Return each entry exactly, omitting nothing.

## Dataset records
------------------------

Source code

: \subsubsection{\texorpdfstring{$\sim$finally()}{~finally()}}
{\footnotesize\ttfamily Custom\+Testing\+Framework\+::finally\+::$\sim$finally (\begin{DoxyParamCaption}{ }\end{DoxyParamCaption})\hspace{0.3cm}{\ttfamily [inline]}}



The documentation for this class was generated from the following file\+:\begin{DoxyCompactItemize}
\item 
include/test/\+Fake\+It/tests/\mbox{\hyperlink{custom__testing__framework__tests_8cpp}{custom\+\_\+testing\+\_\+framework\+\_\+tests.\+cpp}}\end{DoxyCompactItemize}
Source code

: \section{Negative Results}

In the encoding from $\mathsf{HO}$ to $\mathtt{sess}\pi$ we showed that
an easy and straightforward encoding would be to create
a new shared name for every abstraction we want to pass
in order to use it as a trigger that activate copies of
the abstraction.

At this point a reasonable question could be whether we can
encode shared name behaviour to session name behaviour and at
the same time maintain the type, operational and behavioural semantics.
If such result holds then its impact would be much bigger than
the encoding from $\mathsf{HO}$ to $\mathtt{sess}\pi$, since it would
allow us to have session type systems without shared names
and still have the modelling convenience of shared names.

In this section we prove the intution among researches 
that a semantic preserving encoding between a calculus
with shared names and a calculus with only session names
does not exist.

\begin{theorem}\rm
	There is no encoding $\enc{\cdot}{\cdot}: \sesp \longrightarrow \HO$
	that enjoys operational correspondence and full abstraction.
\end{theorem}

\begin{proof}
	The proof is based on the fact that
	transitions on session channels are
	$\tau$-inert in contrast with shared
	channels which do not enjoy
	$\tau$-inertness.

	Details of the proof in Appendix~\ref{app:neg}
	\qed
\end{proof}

------------------------

## RESULT
Source code

: \subsubsection{\texorpdfstring{$\sim$finally()}{~finally()}}
{\footnotesize\ttfamily Custom\+Testing\+Framework\+::finally\+::$\sim$finally (\begin{DoxyParamCaption}{ }\end{DoxyParamCaption})\hspace{0.3cm}{\ttfamily [inline]}}



The documentation for this class was generated from the following file\+:\begin{DoxyCompactItemize}
\item 
include/test/\+Fake\+It/tests/\mbox{\hyperlink{custom__testing__framework__tests_8cpp}{custom\+\_\+testing\+\_\+framework\+\_\+tests.\+cpp}}\end{DoxyCompactItemize}
Source code

: \section{Negative Results}

In the encoding from $\mathsf{HO}$ to $\mathtt{sess}\pi$ we showed that
an easy and straightforward encoding would be to create
a new shared name for every abstraction we want to pass
in order to use it as a trigger that activate copies of
the abstraction.

At this point a reasonable question could be whether we can
encode shared name behaviour to session name behaviour and at
the same time maintain the type, operational and behavioural semantics.
If such result holds then its impact would be much bigger than
the encoding from $\mathsf{HO}$ to $\mathtt{sess}\pi$, since it would
allow us to have session type systems without shared names
and still have the modelling convenience of shared names.

In this section we prove the intution among researches 
that a semantic preserving encoding between a calculus
with shared names and a calculus with only session names
does not exist.

\begin{theorem}\rm
	There is no encoding $\enc{\cdot}{\cdot}: \sesp \longrightarrow \HO$
	that enjoys operational correspondence and full abstraction.
\end{theorem}

\begin{proof}
	The proof is based on the fact that
	transitions on session channels are
	$\tau$-inert in contrast with shared
	channels which do not enjoy
	$\tau$-inertness.

	Details of the proof in Appendix~\ref{app:neg}
	\qed
\end{proof}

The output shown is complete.